The room is decorated like a typical craft brewery, one of many that have sprung up in cities like Raleigh, North Carolina in recent years: exposed brick, concrete floors and high ceilings that held shining stainless-steel pipes connecting huge tanks of fermenting beer.

The snippets of dialog that float around the room are less stereotypical. A quick walk past the handful of tables reveals conversations about bitcoin, Ayn Rand, lunar colonies and Ross Ulbricht, the infamous leader of the black-market drug website Silk Road, who was recently sentenced to life in prison. (“I’m a big fan,” someone says).

The audience also isn’t exactly the young, hip crowd you might expect in a venue like this. The room is overwhelmingly white men, most with graying hair. As a result, the handful of young people, few women and the one black man stand out.

When I sit down — likely the youngest in attendance — I’m immediately approached by this group’s leader: David Ulmer, the chair of the Wake County Libertarian Party. He greets me with a smile and notes that I’m a new face. When I identify myself as a reporter he was no less friendly, helpfully pointing out different people across the room who were running for office. He’s clearly aware of the demographics and takes pains to show that they’re working on it.

“We have some candidates this fall that appeal to a broader base,” Ulmer tells me, highlighting a 24-year-old and a handful of women running on the Libertarian ticket for local or state office. “We’re trying to get more people, more 18–34 [year-olds].”

He explains that their biggest challenge is fighting the general perception of his party. “The stereotype is ‘you’re Republicans who support weed and gay marriage,’ he says, “but we’re trying to change that.”

I was invited to watch the Wake County Libertarian Party’s weekly meetup by Brad Hessel, the group’s treasurer and a Libertarian candidate for state Senate in North Carolina’s 18th District. The three dozen at the meeting had gathered to catch up, drink beer and listen to a presentation about a subscription healthcare model that offered an alternative to traditional insurance-funded primary care visits.

I first met Hessel from the front seat of his white sedan, which he was driving for Uber one late night in Chapel Hill. He was wearing a pinstriped suit, straw fedora, striped red shirt, and a yellow tie, looking almost like a Southern politician from the 1920s. He explained this was for his campaign photoshoot, and encouraged me to look for the photos on his website later that week.

Brad Hessel, in a campaign photo (The Committee to Elect Brad Hessel)

Hessel started driving for Uber in 2016 during his last campaign for state senate, when he realized he often talked about the “sharing economy” in stump speeches but never experienced it. He started driving a few nights a week — mostly when his wife was working or traveling — and he soon became a regular.

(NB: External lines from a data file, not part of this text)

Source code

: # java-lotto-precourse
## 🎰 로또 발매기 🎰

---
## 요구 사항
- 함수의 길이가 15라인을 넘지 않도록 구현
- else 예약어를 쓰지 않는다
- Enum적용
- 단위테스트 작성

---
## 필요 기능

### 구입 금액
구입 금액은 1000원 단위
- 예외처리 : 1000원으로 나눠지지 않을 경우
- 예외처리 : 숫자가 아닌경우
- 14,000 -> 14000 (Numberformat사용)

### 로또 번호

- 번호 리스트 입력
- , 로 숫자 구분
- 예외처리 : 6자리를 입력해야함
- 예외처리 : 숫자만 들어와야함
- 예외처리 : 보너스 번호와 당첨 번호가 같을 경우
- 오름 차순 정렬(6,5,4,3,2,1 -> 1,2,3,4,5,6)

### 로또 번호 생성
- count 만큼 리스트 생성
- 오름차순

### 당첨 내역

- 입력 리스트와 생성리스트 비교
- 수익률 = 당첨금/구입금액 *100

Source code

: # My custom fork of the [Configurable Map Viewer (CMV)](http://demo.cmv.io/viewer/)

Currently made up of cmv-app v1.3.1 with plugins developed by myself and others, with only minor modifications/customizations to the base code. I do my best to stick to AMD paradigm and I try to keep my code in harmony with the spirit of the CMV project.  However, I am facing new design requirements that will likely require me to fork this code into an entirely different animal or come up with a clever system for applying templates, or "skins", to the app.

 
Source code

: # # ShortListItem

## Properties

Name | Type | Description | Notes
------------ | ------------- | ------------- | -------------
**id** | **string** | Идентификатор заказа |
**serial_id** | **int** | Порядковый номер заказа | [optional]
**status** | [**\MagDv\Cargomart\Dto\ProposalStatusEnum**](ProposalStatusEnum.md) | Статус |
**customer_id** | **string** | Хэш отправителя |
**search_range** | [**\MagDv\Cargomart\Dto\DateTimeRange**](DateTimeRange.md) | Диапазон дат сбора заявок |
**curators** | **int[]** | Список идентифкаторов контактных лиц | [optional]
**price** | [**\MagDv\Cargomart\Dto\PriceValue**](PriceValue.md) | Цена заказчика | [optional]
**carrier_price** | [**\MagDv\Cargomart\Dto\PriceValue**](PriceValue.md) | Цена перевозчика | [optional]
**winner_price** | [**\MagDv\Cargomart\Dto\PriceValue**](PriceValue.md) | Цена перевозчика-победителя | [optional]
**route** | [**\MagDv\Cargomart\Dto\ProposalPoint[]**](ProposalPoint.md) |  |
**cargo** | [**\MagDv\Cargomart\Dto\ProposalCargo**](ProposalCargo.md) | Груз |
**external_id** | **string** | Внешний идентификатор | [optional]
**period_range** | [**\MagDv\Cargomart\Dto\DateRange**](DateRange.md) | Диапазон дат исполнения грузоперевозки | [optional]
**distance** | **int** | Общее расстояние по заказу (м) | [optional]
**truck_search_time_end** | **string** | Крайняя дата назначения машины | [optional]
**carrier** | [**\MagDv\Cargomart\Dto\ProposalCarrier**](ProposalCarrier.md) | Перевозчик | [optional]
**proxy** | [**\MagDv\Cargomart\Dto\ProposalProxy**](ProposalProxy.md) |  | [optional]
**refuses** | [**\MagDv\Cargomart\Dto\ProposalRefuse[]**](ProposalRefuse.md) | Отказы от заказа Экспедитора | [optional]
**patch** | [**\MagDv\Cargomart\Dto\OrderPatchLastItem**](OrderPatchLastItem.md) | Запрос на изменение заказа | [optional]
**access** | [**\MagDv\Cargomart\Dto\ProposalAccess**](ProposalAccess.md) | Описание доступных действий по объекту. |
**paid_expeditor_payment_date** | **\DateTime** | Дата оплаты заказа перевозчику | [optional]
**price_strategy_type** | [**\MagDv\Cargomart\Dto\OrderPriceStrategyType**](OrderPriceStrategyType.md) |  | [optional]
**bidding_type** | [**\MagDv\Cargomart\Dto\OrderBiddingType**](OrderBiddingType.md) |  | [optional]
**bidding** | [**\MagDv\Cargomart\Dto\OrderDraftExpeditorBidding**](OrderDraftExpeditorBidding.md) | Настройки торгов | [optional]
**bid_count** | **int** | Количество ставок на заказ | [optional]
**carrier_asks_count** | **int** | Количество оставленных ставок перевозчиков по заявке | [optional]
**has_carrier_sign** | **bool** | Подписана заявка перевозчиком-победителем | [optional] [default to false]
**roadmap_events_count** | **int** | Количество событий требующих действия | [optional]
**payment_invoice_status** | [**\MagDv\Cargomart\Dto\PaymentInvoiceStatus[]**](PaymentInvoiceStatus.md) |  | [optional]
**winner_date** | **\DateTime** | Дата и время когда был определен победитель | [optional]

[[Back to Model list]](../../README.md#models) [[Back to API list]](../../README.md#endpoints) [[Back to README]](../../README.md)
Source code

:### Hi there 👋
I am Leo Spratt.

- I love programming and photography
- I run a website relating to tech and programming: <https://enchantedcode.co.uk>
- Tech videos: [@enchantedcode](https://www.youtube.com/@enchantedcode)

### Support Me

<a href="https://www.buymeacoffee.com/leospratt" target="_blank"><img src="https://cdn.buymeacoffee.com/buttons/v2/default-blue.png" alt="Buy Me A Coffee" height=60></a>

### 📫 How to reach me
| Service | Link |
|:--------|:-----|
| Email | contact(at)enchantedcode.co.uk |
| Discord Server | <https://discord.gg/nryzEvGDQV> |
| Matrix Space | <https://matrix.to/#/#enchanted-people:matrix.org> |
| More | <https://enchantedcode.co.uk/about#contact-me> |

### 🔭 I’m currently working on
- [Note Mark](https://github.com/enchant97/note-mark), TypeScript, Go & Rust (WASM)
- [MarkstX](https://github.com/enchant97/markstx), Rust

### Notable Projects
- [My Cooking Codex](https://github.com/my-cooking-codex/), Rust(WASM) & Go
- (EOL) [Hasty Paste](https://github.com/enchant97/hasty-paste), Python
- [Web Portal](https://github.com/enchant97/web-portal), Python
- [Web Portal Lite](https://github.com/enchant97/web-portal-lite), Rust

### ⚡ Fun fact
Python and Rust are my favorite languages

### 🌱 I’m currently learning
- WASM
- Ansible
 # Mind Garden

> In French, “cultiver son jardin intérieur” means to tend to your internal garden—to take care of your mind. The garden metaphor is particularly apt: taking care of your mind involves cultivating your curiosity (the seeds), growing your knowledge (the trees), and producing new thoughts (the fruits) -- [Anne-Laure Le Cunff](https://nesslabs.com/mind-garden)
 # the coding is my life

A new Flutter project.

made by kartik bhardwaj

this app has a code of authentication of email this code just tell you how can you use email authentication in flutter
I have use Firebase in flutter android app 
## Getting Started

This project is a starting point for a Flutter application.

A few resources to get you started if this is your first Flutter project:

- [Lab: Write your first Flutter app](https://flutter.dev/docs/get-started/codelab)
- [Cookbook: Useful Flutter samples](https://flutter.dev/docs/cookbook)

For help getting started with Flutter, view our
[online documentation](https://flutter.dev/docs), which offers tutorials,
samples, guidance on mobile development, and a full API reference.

“I enjoyed doing it, it’s a service folks need and I did get a chance to talk about some of my ideas,” he said. “I actually got contributions from some of my riders in 2016. It was useful to try out ideas and get feedback from folks.”

Driving for Uber isn’t Hessel’s main occupation, however. He spends most of his time as a “knowledge management” consultant, advising businesses, nonprofits and political campaigns on how to best manage information inside their organization.

Hessel grew up in a suburb north of New York City and attended Phillips Exeter Academy and Brown University. After graduating in 1975 he worked for video game and tech companies in the New York area, eventually moving to Raleigh to work for an IBM subsidiary in 1992. Soon, he decided to go off on his own as a financial advisor before shifting his business to knowledge management.

His first introduction into libertarian ideology was in college when he read Ayn Rand’s “Atlas Shrugged” — a book many in the room describe as formative for their beliefs — but Hessel said he self-identified as a Democrat for a decade then as a Republican for another 20 years, before he grew fed up with both parties.

“I became disenchanted when the Democrats were so focused on interest groups, instead of focusing on the whole society,” he said. “It was ridiculous how the Democrats were splintering people into different groups.”

“So I stuck with [the Republican Party] for a while,” he explained, “although I started getting disenchanted with them… What finally turned me off was the invasions of Afghanistan and Iraq”

This eventually pushed him towards Ron Paul’s presidential campaigns in 2008 and 2012, and he became involved in the Wake County Libertarian Party and took on the role of treasurer in 2013.

Hessel said most people should agree with the Libertarian platform, which currently focuses heavily on school choice, de-centralizing healthcare and reducing corporate taxes and regulation. He likes to sum all of these into a more succinct policy.

“Libertarians really have two rules,” he said. “Don’t hit folks and don’t steal someone else’s stuff.”

Hessel is running again this cycle because he couldn’t find another candidate to run in his district, which contains about 200,000 suburban and semi-rural residents in neighborhoods north of Raleigh. He said that as a party leader, it was his job to step up if they couldn’t find a volunteer.

“If you’re the coach, you can’t ask people to do things you aren’t willing to do yourself,” he said, comparing his role as party treasurer to his other hobby of coaching youth soccer. Running as a Libertarian, he said, is often a hard sell.

“It’s gonna take time, you’re not gonna win, it’s going to be frustrating and it’s going to cost money,” he tells candidates. “But it’s important to give folks a choice beyond Democrats and Republicans, show the [party] flag and reliably give people the sense that there’s always going to be a Libertarian available.”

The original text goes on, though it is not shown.